— Exercise —
Find "deep-inelastic scattering. In" and "framework to pion" in the records below. Copy the lines holding them and every line between, exactly, and no others.

── Exercise input ──

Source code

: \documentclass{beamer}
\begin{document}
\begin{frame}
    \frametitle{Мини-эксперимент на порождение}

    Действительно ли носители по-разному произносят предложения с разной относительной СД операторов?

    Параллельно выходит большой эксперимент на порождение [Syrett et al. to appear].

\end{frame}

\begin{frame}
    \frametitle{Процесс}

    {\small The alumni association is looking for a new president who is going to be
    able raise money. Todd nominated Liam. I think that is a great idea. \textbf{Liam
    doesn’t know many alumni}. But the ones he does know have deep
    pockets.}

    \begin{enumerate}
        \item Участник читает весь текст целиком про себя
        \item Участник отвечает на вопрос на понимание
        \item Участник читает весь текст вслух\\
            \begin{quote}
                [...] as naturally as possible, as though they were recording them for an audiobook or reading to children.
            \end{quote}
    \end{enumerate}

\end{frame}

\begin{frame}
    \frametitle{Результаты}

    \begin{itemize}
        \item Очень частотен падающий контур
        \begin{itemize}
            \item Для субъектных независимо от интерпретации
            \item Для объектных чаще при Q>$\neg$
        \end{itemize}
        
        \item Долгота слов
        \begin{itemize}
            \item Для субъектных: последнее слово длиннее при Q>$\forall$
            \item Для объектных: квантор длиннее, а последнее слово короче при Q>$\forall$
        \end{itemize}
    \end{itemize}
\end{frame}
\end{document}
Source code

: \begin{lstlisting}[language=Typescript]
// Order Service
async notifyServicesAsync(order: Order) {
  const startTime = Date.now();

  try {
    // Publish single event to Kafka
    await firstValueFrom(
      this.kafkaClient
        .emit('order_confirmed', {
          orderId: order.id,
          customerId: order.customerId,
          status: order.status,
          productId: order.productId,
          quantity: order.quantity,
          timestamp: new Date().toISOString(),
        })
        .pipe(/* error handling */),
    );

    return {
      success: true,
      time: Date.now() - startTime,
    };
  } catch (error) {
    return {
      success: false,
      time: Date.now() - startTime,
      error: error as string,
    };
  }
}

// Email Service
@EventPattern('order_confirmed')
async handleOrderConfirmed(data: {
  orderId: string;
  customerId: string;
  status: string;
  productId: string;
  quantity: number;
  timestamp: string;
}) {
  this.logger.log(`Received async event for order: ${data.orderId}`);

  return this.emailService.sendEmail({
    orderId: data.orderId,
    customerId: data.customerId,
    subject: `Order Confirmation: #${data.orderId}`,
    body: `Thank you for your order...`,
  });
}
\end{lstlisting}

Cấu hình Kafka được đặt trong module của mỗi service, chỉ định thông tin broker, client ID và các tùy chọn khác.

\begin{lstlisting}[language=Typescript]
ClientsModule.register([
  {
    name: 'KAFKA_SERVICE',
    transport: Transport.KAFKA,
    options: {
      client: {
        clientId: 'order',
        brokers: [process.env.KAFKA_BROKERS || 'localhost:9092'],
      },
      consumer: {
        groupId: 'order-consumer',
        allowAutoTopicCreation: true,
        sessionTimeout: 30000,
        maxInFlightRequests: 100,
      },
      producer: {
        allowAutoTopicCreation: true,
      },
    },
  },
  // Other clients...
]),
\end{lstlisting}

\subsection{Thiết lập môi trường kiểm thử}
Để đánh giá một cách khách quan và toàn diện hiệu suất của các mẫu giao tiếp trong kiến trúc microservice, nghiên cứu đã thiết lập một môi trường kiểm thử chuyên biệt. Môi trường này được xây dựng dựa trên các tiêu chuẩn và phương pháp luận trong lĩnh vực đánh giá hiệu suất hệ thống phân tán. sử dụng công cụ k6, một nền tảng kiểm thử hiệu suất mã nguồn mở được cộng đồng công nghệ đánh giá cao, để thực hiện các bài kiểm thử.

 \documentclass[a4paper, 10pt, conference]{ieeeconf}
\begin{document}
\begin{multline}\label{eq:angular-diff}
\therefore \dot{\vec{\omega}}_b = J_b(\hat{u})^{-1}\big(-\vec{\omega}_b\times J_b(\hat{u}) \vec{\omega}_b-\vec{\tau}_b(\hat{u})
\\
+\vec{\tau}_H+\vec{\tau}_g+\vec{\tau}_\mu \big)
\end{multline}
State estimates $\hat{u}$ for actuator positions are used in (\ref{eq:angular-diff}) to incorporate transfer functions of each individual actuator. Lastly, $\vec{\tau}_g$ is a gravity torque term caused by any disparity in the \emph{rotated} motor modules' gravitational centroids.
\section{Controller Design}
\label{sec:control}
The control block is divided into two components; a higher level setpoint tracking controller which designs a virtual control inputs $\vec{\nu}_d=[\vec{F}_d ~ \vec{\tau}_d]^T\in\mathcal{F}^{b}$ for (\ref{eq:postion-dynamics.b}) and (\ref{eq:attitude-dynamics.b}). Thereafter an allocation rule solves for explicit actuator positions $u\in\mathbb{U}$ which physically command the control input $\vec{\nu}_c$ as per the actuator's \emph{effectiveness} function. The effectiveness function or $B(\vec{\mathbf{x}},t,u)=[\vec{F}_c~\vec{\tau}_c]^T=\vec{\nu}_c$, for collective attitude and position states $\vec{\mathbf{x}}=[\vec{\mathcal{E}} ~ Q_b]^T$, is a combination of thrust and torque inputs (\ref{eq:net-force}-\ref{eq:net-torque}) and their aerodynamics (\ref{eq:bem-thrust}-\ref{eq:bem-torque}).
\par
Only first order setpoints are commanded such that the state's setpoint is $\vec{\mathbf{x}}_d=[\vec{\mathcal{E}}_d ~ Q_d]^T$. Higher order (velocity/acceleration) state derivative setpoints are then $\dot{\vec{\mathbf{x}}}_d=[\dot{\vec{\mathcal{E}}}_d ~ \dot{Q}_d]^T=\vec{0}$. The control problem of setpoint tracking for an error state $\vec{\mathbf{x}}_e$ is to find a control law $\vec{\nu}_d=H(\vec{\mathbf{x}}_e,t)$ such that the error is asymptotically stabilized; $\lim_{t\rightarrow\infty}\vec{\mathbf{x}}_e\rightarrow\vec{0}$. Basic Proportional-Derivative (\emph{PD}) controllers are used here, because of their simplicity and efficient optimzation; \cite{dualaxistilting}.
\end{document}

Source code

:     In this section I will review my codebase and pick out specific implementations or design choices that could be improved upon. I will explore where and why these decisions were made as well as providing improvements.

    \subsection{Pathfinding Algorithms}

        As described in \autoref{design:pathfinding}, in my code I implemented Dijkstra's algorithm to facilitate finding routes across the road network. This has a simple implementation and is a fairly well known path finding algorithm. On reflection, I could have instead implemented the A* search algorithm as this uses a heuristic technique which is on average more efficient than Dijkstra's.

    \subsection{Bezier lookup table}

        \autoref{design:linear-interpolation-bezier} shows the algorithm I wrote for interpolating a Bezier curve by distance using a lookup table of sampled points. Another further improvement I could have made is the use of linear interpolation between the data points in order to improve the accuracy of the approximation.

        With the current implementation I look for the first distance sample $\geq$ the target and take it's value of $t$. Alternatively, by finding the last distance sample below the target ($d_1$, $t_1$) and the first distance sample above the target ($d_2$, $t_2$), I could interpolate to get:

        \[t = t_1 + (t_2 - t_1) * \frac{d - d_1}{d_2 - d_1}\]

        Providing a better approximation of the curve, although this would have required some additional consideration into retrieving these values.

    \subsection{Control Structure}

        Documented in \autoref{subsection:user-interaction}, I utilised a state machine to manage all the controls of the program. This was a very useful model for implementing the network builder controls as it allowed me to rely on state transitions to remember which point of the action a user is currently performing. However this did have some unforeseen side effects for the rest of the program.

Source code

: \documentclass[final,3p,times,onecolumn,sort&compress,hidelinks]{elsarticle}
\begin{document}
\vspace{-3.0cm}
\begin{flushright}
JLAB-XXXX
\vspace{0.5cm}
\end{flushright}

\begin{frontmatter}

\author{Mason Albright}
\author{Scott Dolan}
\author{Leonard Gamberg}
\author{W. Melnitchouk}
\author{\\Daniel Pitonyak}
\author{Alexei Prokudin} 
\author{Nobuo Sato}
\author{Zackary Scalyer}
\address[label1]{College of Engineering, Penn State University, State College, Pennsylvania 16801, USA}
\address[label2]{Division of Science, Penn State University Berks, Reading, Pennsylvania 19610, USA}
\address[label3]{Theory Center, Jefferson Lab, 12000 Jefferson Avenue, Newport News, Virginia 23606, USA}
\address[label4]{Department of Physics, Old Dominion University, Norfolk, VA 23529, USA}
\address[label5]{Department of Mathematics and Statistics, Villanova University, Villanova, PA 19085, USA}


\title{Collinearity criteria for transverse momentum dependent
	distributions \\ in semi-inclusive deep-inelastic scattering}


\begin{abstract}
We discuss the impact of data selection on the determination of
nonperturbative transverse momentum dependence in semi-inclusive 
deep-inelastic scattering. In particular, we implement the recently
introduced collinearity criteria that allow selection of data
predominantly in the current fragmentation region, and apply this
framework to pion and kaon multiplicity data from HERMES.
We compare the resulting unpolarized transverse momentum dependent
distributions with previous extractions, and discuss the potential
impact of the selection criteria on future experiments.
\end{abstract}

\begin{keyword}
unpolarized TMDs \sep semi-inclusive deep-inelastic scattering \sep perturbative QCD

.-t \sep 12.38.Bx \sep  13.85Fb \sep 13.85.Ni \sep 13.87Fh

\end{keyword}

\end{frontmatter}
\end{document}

───

— Answer for this exercise —
deep-inelastic scattering. In particular, we implement the recently
introduced collinearity criteria that allow selection of data
predominantly in the current fragmentation region, and apply this
framework to pion and kaon multiplicity data from HERMES.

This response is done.